Collected data
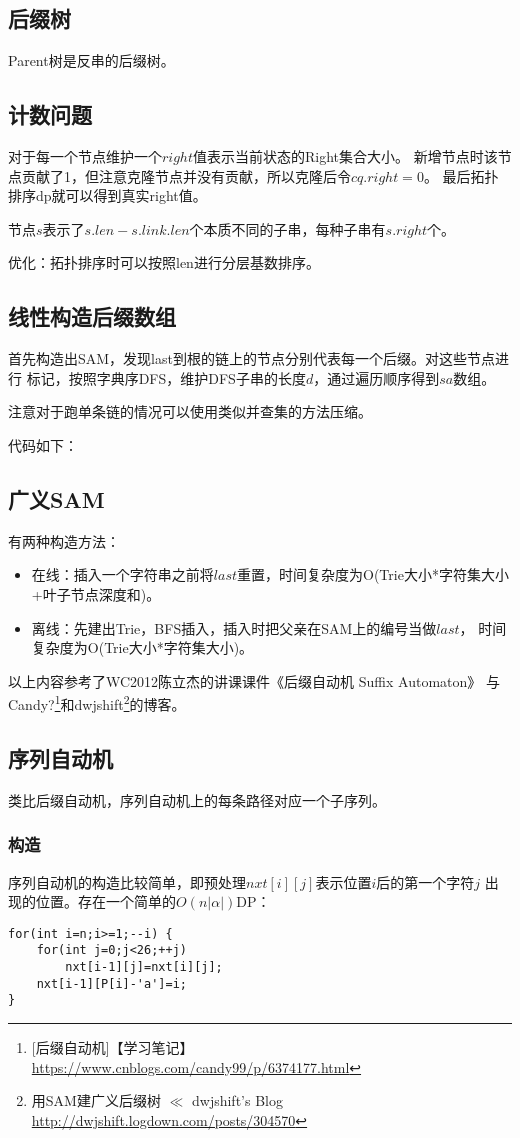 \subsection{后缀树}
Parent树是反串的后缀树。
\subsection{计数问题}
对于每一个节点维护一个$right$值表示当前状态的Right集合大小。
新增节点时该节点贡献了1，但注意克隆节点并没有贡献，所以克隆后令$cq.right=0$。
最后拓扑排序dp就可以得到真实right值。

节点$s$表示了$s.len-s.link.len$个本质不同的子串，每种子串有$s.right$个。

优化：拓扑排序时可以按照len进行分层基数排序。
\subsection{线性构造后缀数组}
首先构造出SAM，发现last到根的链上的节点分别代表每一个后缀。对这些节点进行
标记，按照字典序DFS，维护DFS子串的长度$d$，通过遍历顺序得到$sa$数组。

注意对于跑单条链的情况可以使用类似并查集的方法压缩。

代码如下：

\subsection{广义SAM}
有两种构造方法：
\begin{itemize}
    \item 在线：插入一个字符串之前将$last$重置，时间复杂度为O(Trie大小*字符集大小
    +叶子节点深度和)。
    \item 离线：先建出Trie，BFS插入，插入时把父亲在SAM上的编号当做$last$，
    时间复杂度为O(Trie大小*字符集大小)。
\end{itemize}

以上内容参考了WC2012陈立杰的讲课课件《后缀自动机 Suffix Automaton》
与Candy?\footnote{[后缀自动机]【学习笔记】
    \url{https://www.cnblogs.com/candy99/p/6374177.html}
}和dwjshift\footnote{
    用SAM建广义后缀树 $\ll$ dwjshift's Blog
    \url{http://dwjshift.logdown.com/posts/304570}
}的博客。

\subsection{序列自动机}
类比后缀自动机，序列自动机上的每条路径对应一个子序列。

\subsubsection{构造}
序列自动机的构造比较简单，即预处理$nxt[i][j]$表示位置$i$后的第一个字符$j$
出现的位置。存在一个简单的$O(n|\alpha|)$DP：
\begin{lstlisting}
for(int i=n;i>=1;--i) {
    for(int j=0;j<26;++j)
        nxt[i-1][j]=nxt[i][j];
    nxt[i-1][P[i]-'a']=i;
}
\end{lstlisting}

-- PROBLEM DETAILS --
Output each record above exactly; omit the images.

-- RESPONSE --
 \subsection{后缀树}
Parent树是反串的后缀树。
\subsection{计数问题}
对于每一个节点维护一个$right$值表示当前状态的Right集合大小。
新增节点时该节点贡献了1，但注意克隆节点并没有贡献，所以克隆后令$cq.right=0$。
最后拓扑排序dp就可以得到真实right值。

节点$s$表示了$s.len-s.link.len$个本质不同的子串，每种子串有$s.right$个。

优化：拓扑排序时可以按照len进行分层基数排序。
\subsection{线性构造后缀数组}
首先构造出SAM，发现last到根的链上的节点分别代表每一个后缀。对这些节点进行
标记，按照字典序DFS，维护DFS子串的长度$d$，通过遍历顺序得到$sa$数组。

注意对于跑单条链的情况可以使用类似并查集的方法压缩。

代码如下：

\subsection{广义SAM}
有两种构造方法：
\begin{itemize}
    \item 在线：插入一个字符串之前将$last$重置，时间复杂度为O(Trie大小*字符集大小
    +叶子节点深度和)。
    \item 离线：先建出Trie，BFS插入，插入时把父亲在SAM上的编号当做$last$，
    时间复杂度为O(Trie大小*字符集大小)。
\end{itemize}

以上内容参考了WC2012陈立杰的讲课课件《后缀自动机 Suffix Automaton》
与Candy?\footnote{[后缀自动机]【学习笔记】
    \url{https://www.cnblogs.com/candy99/p/6374177.html}
}和dwjshift\footnote{
    用SAM建广义后缀树 $\ll$ dwjshift's Blog
    \url{http://dwjshift.logdown.com/posts/304570}
}的博客。

\subsection{序列自动机}
类比后缀自动机，序列自动机上的每条路径对应一个子序列。

\subsubsection{构造}
序列自动机的构造比较简单，即预处理$nxt[i][j]$表示位置$i$后的第一个字符$j$
出现的位置。存在一个简单的$O(n|\alpha|)$DP：
\begin{lstlisting}
for(int i=n;i>=1;--i) {
    for(int j=0;j<26;++j)
        nxt[i-1][j]=nxt[i][j];
    nxt[i-1][P[i]-'a']=i;
}
\end{lstlisting}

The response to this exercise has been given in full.